THE ONCE AND FUTURE KONG    

Despite well-intentioned proclamations by the New Zealand monarchy, a carefully positioned ascension to the throne has come unraveled by a tainted blood line.  The ape who would be king, however noble, remains relegated to a lesser chamber in which countless pretenders share unfulfilled delusions and dreams of grandeur.  After years of plotting and grand design, Peter Jackson’s Richelieu has failed his King.  The years of promise have ultimately worn thin with expectation, and the director’s creative pregnancy has yielded a stillborn creation. King Kong is classic in its betrayal of the seed that inspired its birth.  Upon completion of the greatest fantasy film trilogy ever made, The Lord of the Rings, it appeared that Peter Jackson was the perfect candidate to direct a modern re-telling of Merian C. Cooper’s exquisite fable of beauty and her beast.  After all, he was a consummate, passionate filmmaker whose creative inspiration matured in the profound shadow of a masterwork.  Who better than Jackson, then, to return the legendary gorilla full circle to his rightful place among the technological marvels of digital supremacy?  And yet something went horribly wrong.  Somewhere along the yellow brick road, purity of purpose surrendered to commercial sensibility, while humility and childhood wonder expired cruelly within the depths of an artificially conceived Depression.  Expressing a life-long desire to re-imagine and recreate the masterpiece that gave birth to his own artistic dreams, Jackson at last had the economic clout to bring his boyhood vision to the screen…a limitless expansion of  prehistoric wonder.  That he failed is a tragedy, both for the millions of fans who placed their hopes so earnestly in his care, and for the beleaguered film industry whose faith and economic carte blanche lay ravished and torn in the spider pit of arrogance and deception.

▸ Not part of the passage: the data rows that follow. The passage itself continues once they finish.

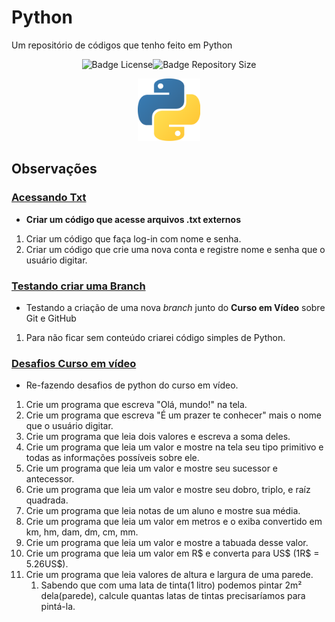 # Python
 Um repositório de códigos que tenho feito em Python
 <p align="center"><img src="https://img.shields.io/github/license/shimiguel/Python?style=for-the-badge" alt="Badge License"><img src="https://img.shields.io/github/languages/code-size/shimiguel/python?style=for-the-badge" alt="Badge Repository Size"></p>
 <p align="center"><img width="100px" src="./img/pythonicon.png" alt="ícone Python"/></p>

## Observações
 ### [Acessando Txt](acessandoTxt)
  * **Criar um código que acesse arquivos .txt externos**
  1. Criar um código que faça log-in com nome e senha.
  1. Criar um código que crie uma nova conta e registre nome e senha que o usuário digitar.

 ### [Testando criar uma Branch](testBranch)
  * Testando a criação de uma nova _branch_ junto do **Curso em Vídeo** sobre Git e GitHub
  1. Para não ficar sem conteúdo criarei código simples de Python.
 
 ### [Desafios Curso em vídeo](desafiosCV)
 * Re-fazendo desafios de python do curso em vídeo.
  1. Crie um programa que escreva "Olá, mundo!" na tela.
  1. Crie um programa que escreva "É um prazer te conhecer" mais o nome que o usuário digitar.
  1. Crie um programa que leia dois valores e escreva a soma deles.
  1. Crie um programa que leia um valor e mostre na tela seu tipo primitivo e todas as informações possíveis sobre ele.
  1. Crie um programa que leia um valor e mostre seu sucessor e antecessor.
  1. Crie um programa que leia um valor e mostre seu dobro, triplo, e raíz quadrada.
  1. Crie um programa que leia notas de um aluno e mostre sua média.
  1. Crie um programa que leia um valor em metros e o exiba convertido em km, hm, dam, dm, cm, mm.
  1. Crie um programa que leia um valor e mostre a tabuada desse valor.
  1. Crie um programa que leia um valor em R$ e converta para US$ (1R$ = 5.26US$).
  1. Crie um programa que leia valores de altura e largura de uma parede.
     1. Sabendo que com uma lata de tinta(1 litro) podemos pintar 2m² dela(parede), calcule quantas latas de tintas precisaríamos para pintá-la.
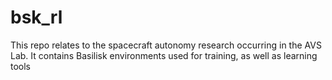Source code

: # bsk_rl
This repo relates to the spacecraft autonomy research occurring in the AVS Lab.  It contains Basilisk environments used for training, as well as learning tools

Signs of trouble loomed late in production when, defiantly defending his significant alteration of the story, Jackson proclaimed that the original screenplay wasn’t so great to begin with.  Now the director, like Dino De Laurentiis before him, was going to improve upon a masterpiece with another Semple-minded revision of the text.  Nagging questions remained, however.  If the original film inspired and ultimately sired Peter Jackson’s love of movies, leading to his burning ambition to bring his favorite motion picture back to its original glory with a new and reverent visualization, when did his respect for its sublime simplicity fall so callously from the cliffs?  When De Laurentiis assumed godlike pretensions, asserting that a simple man in a gorilla suit would surpass the technological innovations of Willis O’Brien’s Stop Motion creations, Twas Dino Killed The Beast.  When Jackson decided that the magic which so pervasively enchanted his childhood dreams was corny and imperfect, he burned the very structure he would build upon…leaving a flimsy fortress adrift in weightless clouds.  That these revisions and supposed improvements would ultimately collapse beneath the weight of their own self importance was as certain as Kong’s fall from the silver dome of the Empire State Building.  Only a blind man could miss the inevitable signs of danger…or a filmmaker blinded by righteous self deceit and stubbornness of heart.

Peter Jackson’s King Kong opened on December 14, 2005 to thunderous critical response and disappointing audience participation.  Perhaps the critics who so slavishly praised the spectacle of the Universal release were so intimidated by the grim reality of diminished box office returns and attendance that they feared for their pensions and job security.  Blinded by studio subsidies and their own imagined importance to the struggling film industry, perhaps they truly never entertained the terrifying notion that the King had no clothes…that the single motion picture upon which Hollywood had placed its dreams of economic recovery was left naked and prone upon the barren streets of 1930’s New York.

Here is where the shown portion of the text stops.